╔══
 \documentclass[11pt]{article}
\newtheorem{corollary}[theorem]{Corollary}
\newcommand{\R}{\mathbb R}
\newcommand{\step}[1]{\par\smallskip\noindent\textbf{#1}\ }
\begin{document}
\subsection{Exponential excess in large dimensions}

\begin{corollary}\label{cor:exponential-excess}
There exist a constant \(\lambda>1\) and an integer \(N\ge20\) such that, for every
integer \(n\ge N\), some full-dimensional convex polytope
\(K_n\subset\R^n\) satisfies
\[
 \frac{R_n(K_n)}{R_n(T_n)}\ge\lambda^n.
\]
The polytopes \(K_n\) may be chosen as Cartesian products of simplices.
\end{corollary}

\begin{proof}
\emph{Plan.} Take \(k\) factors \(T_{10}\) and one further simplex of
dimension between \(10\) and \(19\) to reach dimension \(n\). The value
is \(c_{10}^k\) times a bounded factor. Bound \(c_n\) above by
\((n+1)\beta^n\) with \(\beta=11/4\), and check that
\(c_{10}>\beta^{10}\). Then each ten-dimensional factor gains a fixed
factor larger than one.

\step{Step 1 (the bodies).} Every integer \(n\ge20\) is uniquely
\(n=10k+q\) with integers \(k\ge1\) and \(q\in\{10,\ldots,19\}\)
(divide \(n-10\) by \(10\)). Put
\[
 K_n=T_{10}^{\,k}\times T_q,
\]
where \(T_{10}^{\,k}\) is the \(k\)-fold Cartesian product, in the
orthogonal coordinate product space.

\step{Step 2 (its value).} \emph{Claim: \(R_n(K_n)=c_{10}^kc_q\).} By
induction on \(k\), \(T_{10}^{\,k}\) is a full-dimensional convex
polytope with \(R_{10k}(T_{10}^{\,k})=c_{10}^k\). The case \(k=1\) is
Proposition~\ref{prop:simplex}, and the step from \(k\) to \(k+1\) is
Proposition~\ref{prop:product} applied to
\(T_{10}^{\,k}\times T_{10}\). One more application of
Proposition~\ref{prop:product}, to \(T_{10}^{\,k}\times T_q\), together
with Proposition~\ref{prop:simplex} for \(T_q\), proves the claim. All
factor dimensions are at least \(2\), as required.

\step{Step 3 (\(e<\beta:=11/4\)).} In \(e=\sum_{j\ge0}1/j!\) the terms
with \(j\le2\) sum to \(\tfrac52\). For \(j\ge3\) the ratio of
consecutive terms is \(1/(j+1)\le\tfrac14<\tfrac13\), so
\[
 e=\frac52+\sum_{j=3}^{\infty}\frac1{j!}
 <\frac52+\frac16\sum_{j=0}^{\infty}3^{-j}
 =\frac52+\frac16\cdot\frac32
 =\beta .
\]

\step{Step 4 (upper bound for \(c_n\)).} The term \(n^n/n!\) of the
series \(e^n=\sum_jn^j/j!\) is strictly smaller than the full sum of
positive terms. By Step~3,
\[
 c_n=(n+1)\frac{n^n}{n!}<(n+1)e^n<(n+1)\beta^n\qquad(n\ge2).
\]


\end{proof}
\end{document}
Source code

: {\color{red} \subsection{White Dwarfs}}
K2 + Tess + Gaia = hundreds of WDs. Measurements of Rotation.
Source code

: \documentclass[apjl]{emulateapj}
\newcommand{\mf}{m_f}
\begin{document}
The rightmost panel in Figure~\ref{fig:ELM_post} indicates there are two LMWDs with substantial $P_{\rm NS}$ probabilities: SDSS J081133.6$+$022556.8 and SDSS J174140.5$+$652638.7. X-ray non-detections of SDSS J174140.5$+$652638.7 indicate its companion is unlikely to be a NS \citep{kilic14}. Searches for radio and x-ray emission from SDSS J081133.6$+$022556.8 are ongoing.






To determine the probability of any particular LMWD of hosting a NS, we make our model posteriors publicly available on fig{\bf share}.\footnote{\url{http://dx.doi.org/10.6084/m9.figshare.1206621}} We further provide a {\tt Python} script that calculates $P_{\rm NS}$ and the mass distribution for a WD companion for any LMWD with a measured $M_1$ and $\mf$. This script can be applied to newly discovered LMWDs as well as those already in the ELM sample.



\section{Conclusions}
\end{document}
╚══
Assignment =>
Give back the data above, repeating every record exactly.

Finished exercise =>
 \documentclass[11pt]{article}
\newtheorem{corollary}[theorem]{Corollary}
\newcommand{\R}{\mathbb R}
\newcommand{\step}[1]{\par\smallskip\noindent\textbf{#1}\ }
\begin{document}
\subsection{Exponential excess in large dimensions}

\begin{corollary}\label{cor:exponential-excess}
There exist a constant \(\lambda>1\) and an integer \(N\ge20\) such that, for every
integer \(n\ge N\), some full-dimensional convex polytope
\(K_n\subset\R^n\) satisfies
\[
 \frac{R_n(K_n)}{R_n(T_n)}\ge\lambda^n.
\]
The polytopes \(K_n\) may be chosen as Cartesian products of simplices.
\end{corollary}

\begin{proof}
\emph{Plan.} Take \(k\) factors \(T_{10}\) and one further simplex of
dimension between \(10\) and \(19\) to reach dimension \(n\). The value
is \(c_{10}^k\) times a bounded factor. Bound \(c_n\) above by
\((n+1)\beta^n\) with \(\beta=11/4\), and check that
\(c_{10}>\beta^{10}\). Then each ten-dimensional factor gains a fixed
factor larger than one.

\step{Step 1 (the bodies).} Every integer \(n\ge20\) is uniquely
\(n=10k+q\) with integers \(k\ge1\) and \(q\in\{10,\ldots,19\}\)
(divide \(n-10\) by \(10\)). Put
\[
 K_n=T_{10}^{\,k}\times T_q,
\]
where \(T_{10}^{\,k}\) is the \(k\)-fold Cartesian product, in the
orthogonal coordinate product space.

\step{Step 2 (its value).} \emph{Claim: \(R_n(K_n)=c_{10}^kc_q\).} By
induction on \(k\), \(T_{10}^{\,k}\) is a full-dimensional convex
polytope with \(R_{10k}(T_{10}^{\,k})=c_{10}^k\). The case \(k=1\) is
Proposition~\ref{prop:simplex}, and the step from \(k\) to \(k+1\) is
Proposition~\ref{prop:product} applied to
\(T_{10}^{\,k}\times T_{10}\). One more application of
Proposition~\ref{prop:product}, to \(T_{10}^{\,k}\times T_q\), together
with Proposition~\ref{prop:simplex} for \(T_q\), proves the claim. All
factor dimensions are at least \(2\), as required.

\step{Step 3 (\(e<\beta:=11/4\)).} In \(e=\sum_{j\ge0}1/j!\) the terms
with \(j\le2\) sum to \(\tfrac52\). For \(j\ge3\) the ratio of
consecutive terms is \(1/(j+1)\le\tfrac14<\tfrac13\), so
\[
 e=\frac52+\sum_{j=3}^{\infty}\frac1{j!}
 <\frac52+\frac16\sum_{j=0}^{\infty}3^{-j}
 =\frac52+\frac16\cdot\frac32
 =\beta .
\]

\step{Step 4 (upper bound for \(c_n\)).} The term \(n^n/n!\) of the
series \(e^n=\sum_jn^j/j!\) is strictly smaller than the full sum of
positive terms. By Step~3,
\[
 c_n=(n+1)\frac{n^n}{n!}<(n+1)e^n<(n+1)\beta^n\qquad(n\ge2).
\]


\end{proof}
\end{document}
Source code

: {\color{red} \subsection{White Dwarfs}}
K2 + Tess + Gaia = hundreds of WDs. Measurements of Rotation.
Source code

: \documentclass[apjl]{emulateapj}
\newcommand{\mf}{m_f}
\begin{document}
The rightmost panel in Figure~\ref{fig:ELM_post} indicates there are two LMWDs with substantial $P_{\rm NS}$ probabilities: SDSS J081133.6$+$022556.8 and SDSS J174140.5$+$652638.7. X-ray non-detections of SDSS J174140.5$+$652638.7 indicate its companion is unlikely to be a NS \citep{kilic14}. Searches for radio and x-ray emission from SDSS J081133.6$+$022556.8 are ongoing.






To determine the probability of any particular LMWD of hosting a NS, we make our model posteriors publicly available on fig{\bf share}.\footnote{\url{http://dx.doi.org/10.6084/m9.figshare.1206621}} We further provide a {\tt Python} script that calculates $P_{\rm NS}$ and the mass distribution for a WD companion for any LMWD with a measured $M_1$ and $\mf$. This script can be applied to newly discovered LMWDs as well as those already in the ELM sample.



\section{Conclusions}
\end{document}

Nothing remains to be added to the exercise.